La scène représentée est un classique africain, sauf qu'on n'en voit ici qu'une partie. Une lionne seule ne s'attaquerait jamais à un gros buffle mâle comme celui-ci, qui ne semble ni malade, ni vieux. Elle ne le ferait qu'accompagnée de plusieurs autres fauves et à condition que le bovin ait été préalablement isolé du troupeau. Et même à plusieurs lionnes, il y a peu de chances qu'elles finissent par en venir à bout : il faut presque toujours l'aide d'un gros lion qui, plus lourd, plus fort, plus audacieux peut-être à défaut d'être moins paresseux, sautera sur l'échine du buffle, lui plantera ses puissantes griffes dans le dos, ses crocs dans le garrot et affaiblira ainsi sa proie. Une lionne s'attaquera à l'arrière-train, au risque de recevoir une ruade et de se faire casser une patte ou la machoire.
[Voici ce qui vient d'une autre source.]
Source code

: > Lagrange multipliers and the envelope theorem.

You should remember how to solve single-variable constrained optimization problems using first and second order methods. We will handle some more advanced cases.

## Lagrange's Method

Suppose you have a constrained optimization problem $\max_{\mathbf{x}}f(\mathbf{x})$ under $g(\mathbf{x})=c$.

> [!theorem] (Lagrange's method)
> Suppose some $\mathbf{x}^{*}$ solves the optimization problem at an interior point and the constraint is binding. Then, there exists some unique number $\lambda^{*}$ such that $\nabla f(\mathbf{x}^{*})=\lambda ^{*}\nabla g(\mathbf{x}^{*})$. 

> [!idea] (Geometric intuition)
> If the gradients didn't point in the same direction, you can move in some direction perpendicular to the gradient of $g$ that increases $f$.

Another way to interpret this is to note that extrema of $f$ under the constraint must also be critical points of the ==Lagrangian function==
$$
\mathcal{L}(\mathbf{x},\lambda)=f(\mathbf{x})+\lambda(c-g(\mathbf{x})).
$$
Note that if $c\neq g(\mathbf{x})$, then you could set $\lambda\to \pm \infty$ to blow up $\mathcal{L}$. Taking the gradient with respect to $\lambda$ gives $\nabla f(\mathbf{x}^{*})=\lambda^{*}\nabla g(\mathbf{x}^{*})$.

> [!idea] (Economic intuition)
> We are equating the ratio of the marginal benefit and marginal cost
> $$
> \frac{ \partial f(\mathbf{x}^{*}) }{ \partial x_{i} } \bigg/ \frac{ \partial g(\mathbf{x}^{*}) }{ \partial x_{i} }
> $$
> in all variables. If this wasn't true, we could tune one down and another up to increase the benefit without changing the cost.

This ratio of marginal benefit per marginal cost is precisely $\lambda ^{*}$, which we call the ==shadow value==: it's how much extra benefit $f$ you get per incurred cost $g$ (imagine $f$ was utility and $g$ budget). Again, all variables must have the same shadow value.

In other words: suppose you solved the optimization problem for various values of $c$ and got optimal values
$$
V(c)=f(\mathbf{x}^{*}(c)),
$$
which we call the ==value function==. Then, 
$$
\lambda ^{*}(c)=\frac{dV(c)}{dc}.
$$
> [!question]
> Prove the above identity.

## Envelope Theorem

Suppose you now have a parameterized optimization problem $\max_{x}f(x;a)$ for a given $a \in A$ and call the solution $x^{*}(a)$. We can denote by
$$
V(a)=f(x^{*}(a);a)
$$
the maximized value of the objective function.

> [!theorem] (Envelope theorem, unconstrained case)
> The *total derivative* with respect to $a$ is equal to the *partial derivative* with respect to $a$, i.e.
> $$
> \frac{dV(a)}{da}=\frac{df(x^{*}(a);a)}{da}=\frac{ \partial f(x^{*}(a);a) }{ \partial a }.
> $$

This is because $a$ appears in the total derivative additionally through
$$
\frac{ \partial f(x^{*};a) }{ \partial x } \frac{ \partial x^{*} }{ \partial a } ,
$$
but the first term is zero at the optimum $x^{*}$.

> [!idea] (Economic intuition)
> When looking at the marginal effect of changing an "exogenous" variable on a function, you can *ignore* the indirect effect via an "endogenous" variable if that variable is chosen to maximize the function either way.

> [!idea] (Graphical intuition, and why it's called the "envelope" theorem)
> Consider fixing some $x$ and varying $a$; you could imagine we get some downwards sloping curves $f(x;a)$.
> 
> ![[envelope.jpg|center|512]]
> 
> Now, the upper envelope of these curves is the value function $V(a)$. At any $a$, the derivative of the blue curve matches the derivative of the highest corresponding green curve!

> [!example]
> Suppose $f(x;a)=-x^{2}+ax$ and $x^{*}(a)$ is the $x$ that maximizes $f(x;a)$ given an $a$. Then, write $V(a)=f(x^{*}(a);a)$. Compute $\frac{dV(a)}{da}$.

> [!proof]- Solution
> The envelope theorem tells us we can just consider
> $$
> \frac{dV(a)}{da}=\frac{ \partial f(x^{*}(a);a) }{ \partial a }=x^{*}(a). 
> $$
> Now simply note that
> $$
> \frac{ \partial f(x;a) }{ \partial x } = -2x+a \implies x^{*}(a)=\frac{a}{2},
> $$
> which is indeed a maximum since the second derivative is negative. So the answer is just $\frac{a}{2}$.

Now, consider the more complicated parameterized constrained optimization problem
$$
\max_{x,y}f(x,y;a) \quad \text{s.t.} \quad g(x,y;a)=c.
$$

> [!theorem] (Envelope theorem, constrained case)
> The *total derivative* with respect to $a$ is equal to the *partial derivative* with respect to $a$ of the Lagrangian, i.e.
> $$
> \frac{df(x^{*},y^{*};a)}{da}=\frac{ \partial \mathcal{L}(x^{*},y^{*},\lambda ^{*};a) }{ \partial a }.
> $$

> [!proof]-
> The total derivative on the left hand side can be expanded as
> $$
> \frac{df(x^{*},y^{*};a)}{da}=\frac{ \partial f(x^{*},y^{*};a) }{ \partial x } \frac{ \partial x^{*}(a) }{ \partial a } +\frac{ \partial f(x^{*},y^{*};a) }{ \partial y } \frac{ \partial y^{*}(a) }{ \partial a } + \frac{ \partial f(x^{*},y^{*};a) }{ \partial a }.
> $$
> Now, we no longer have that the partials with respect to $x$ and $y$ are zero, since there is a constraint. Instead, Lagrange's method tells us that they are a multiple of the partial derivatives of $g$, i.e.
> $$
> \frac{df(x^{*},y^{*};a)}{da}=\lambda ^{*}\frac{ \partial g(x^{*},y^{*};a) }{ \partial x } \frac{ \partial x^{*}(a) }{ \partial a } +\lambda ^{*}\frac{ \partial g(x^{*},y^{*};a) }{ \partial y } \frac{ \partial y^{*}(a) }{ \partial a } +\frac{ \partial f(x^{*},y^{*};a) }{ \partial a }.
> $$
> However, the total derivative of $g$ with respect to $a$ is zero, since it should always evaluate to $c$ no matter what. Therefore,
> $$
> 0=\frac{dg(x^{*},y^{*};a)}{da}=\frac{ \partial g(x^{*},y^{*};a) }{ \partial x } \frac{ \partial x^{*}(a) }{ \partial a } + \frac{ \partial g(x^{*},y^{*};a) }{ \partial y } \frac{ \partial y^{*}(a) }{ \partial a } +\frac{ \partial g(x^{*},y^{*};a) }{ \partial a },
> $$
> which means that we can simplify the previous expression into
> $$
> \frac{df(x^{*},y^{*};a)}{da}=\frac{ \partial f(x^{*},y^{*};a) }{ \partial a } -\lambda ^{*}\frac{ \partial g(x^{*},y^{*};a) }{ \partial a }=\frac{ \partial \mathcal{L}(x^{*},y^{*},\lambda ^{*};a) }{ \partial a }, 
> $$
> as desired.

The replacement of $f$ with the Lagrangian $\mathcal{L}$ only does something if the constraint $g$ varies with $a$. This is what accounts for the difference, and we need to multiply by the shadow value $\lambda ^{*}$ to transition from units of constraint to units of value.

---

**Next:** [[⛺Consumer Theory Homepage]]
Puis lorsque le buffle affolé et épuisé se sera arrêté, le lion tentera de lui casser les vertèbres d'une brusque torsion du cou, ou bien l'étouffera en emprisonnant bouche et naseaux dans sa propre gueule.
Dans la pièce ici montrée, le buffle a la tête basse et galope lourdement : il n'est pas encore fini mais sent confusément que tout cela finira mal, qu'il y a trop de fauves autour de lui, que le lâche troupeau a fui trop loin. Mais il vendra chèrement sa peau : aucun lion n'est encore sorti des fourrés et même s'il sait que cela viendra, il compte bien d'ici là esquinter le plus grand nombre possible de ces lionnes qui le harcèlent et l'épuisent.
La lionne, elle, est presque joyeuse : concentrée sur cette magnifique proie, elle l'accompagne dans sa course, tout prêt, peut-être un peu trop d'ailleurs car elle risque de recevoir un brûtal coup de cette redoutable corne où elle s'empalerait et qui la laisserait mortellement blessée.
Comme ses soeurs, son travail est de faire courir le buffle, de l'essouffler en attendant l'entrée en scène du seigneur et maître qui seul, pourra jeter bas ce monument de viande dont tous se régaleront bientôt. Alors elle galope, à très longues foulées, levant bien haut la queue qui lui sert de balancier.